Há alguns eventos no mangá que não me recordo se acontecem no anime. Por exemplo, em um trecho, a tripulação da Yamato é abordada pela nave Arcadia, do Capitão Harlock, outras das criações de Matsumoto. No entanto, a versão do Harlock no mangá é bem diferente da que é conhecida. Não sei dizer se Yamato faz parte do “Leijiverso”, o universo compartilhado de Leiji Matsumoto, do qual fazem parte Capitão Harlock e Galaxy Express 999.
Há umas coisas no mangá que realmente não
entendi, como o fato do almirante Okita morrer e depois aparecer vivo, sem
maiores explicações. Alguns dos aspectos do mangá talvez fiquem mais claros
assistindo à animação, pois em algumas passagens do mangá fiquei com a
impressão de que faltaram informações. Na segunda parte do mangá, quando começa
a saga do Cometa Império, o clima fica muito mais melancólico, com a tripulação
de Yamato tornando-se mais depressiva e existencialista perante a imensidão do
universo. Nessa saga, Mera e Jura, a ex-mulher e a filha de Dessler, passam a atormentar
a tripulação de Yamato com alucinações.
A edição da New Pop está ótima, muito bem-feita e editorada. Um calhamaço de mais de 600 páginas. No entanto, há alguns erros de português que ficaram evidentes. Faltou um trabalho de revisão de textos mais cuidadoso. Por exemplo, no trecho em que se escreve “a forte radiação deixada pelas bombas aniquilou todas formas de vida da superfície”, faltou o artigo “as” em “todas as formas”; ou no trecho em que está escrito “enfim, o encouraçado especial Yamato revela toda sua extensão e imponência”, também faltou o artigo “a” em “toda a sua”. Há alguns outros erros de português e gramática que passaram. Também há uns erros de pontuação. Não destaco isso como crítica, porque também trabalho no meio editorial, e alguns erros passam mesmo. Porém, vi no expediente que apenas uma pessoa fez toda a revisão da obra. Esses erros talvez não passassem por uma segunda ou terceira leitura de outro revisor. No entanto, esses erros podem ser corrigidos em uma porventura segunda edição do mangá. A questão é que essa segunda edição pode demorar para ser impressa, visto que o público-alvo do mangá é quem assistia ao anime da Patrulha Estelar na TV Manchete, que hoje deve estar entre o final da casa dos 40 e o início da casa dos 50 em faixa etária. Eu mesmo tenho 44 anos e lembro-me meio remotamente de Patrulha Estelar na Manchete. Quem se recorda bem deve ser até mais velho.
A
tradução também ficou estranha e polêmica em alguns aspectos. No mangá, o vilão
ficou com o nome Dessler, mas ele também é conhecido como Deslock. Acredito que
Dessler seja o nome do original em japonês e Deslock, o traduzido para os EUA
e, por conseguinte, o Brasil. Em um trecho, o protagonista Susumo Kodai avista a
"nave preta" do Harlock. Creio que ficaria melhor "nave
negra". Está certo que não sou tradutor, mas sou um profissional da língua
portuguesa, e acredito que “nave negra” fica melhor que “nave preta”, porque se
faz uma alusão a “nau negra”, por exemplo. No português, no relativo a cor, há “negro”

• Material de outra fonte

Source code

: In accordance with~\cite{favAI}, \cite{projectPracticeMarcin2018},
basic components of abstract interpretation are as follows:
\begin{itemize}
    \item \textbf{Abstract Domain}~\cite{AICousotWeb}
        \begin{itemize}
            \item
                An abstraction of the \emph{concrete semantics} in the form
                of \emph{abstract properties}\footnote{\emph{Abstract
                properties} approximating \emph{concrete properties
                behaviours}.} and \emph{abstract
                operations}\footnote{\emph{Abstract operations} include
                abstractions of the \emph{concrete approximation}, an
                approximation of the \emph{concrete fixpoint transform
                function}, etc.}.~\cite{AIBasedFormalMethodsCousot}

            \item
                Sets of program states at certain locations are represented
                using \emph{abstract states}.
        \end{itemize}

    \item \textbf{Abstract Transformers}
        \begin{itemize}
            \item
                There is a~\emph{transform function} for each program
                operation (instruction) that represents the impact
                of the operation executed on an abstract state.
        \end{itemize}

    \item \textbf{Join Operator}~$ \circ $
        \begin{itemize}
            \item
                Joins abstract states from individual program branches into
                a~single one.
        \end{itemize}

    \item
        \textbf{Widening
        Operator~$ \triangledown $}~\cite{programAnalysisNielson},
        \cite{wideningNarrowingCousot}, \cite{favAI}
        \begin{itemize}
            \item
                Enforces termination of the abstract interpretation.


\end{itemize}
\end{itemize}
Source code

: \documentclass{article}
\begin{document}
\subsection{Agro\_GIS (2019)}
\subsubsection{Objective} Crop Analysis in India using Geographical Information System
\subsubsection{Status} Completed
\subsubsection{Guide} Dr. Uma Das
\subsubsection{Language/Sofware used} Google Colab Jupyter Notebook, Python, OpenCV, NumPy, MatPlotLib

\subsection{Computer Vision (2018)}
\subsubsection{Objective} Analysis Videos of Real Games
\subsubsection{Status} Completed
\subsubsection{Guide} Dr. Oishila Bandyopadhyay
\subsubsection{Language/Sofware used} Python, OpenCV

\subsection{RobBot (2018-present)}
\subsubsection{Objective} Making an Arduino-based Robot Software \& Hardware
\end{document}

e “preto”, mas há uma diferença sutil de tom. “Negro” tem um sentido semântico
mais nobre, mas ao mesmo tempo negativo; “preto” também serve para designar
cor, mas tudo depende do contexto. Dizemos "essa camisa é 'preta'”, e não 'negra'; "esse carro é 'preto'” etc. É diferente do “black” em inglês, que não tem essa
distinção. Acredito que não traduziram como “nave negra”, mas preferiram “nave
preta”, pelas razões que alguns de vocês devem estar pensando mesmo. No entanto,
a “eufonia”, como dizem, a forma que me soou, me pareceu esquisita.

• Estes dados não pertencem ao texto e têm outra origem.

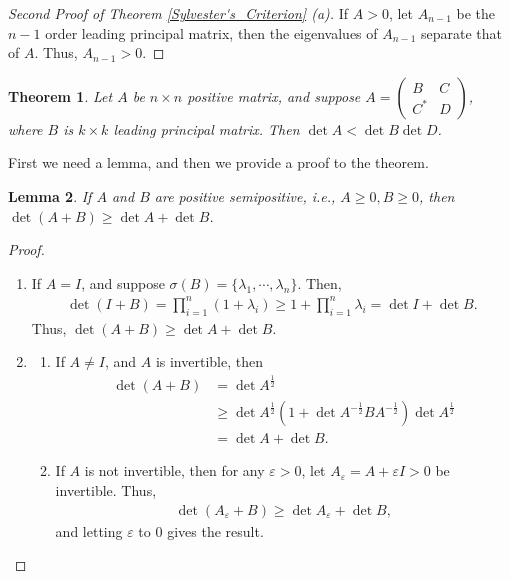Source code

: \documentclass[11pt]{book}
\newtheorem{theorem}{Theorem}[chapter]
\newtheorem{lemma}[theorem]{Lemma}
\theoremstyle{definition}
\numberwithin{equation}{chapter}
\begin{document}
\begin{proof}[Second Proof of Theorem \ref{Sylvester's_Criterion} (a)]
If $A > 0$, let $A_{n-1}$ be the $n-1$ order leading principal matrix, then the eigenvalues of $A_{n-1}$ separate that of $A$. Thus, $A_{n-1} > 0$.
\end{proof}

\medskip

\begin{theorem}\label{block_matrix_inequality}
Let $A$ be $n \times n$ positive matrix, and suppose $A = \begin{pmatrix} B & C \\ C^* & D \end{pmatrix}$, where $B$ is $k \times k$ leading principal matrix. Then $\det A < \det B \det D$.
\end{theorem}

First we need a lemma, and then we provide a proof to the theorem.

\begin{lemma}
If $A$ and $B$ are positive semipositive, i.e., $A \geq 0, B \geq 0$, then $\det(A + B) \geq \det A + \det B$.
\end{lemma}
\begin{proof}
~\begin{enumerate}[label=(\alph*)]
    \item If $A = I$, and suppose $\sigma(B) = \{\lambda_1, \cdots, \lambda_n\}$. Then,
    \begin{align*}
        \det(I + B) = \prod^n_{i=1} (1 + \lambda_i) \geq 1 + \prod^n_{i=1} \lambda_i = \det I + \det B.
    \end{align*}
    Thus, $\det(A + B) \geq \det A + \det B$.
    
    \item 
    \begin{enumerate}[label=\arabic*)]
        \item If $A \neq I$, and $A$ is invertible, then
        \begin{align*}
            \det (A + B) & = \det A^{\frac{1}{2}} \\
            & \geq \det A^{\frac{1}{2}} \left(1 + \det A^{-\frac{1}{2}} B A^{-\frac{1}{2}} \right) \det A^{\frac{1}{2}} \\
            & = \det A + \det B.
        \end{align*}
        
        \item If $A$ is not invertible, then for any $\varepsilon > 0$, let $A_\varepsilon = A + \varepsilon I > 0$ be invertible. Thus, 
        \begin{align*}
            \det (A_\varepsilon + B) \geq \det A_\varepsilon + \det B,
        \end{align*}
        and letting $\varepsilon$ to $0$ gives the result.
    \end{enumerate}
\end{enumerate}
\end{proof}
\end{document}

Vale a pena ler Patrulha Esterlar Yamato?
Sim, vale muito, mas preciso fazer duas observações. A primeira é que o mangá
não tem final, quem quiser saber como termina vai ter de ir atrás do anime. A
segunda é que talvez a molecada estranhe a narrativa e a arte do mangá, porque
é uma obra dos anos 70. Não é nada impeditivo, mas vale avisar que talvez os
mais jovens sintam uma dificuldade de imersão. No entanto, estou ciente de que
muitos leitores jovens de mangás leem obras antigas e gostam. Apenas aviso isso
porque a edição da New Pop é cara, custa quase R$ 100,00, porém vale o
custo-benefício em vista da qualidade da encadernação, com capa dura, que ficou
muito boa, bem como do número de páginas. É uma obra que creio que todo mundo
deveria conhecer. Inclusive, influenciou outras space operas japonesas,
como Legends of the Galactic Heroes.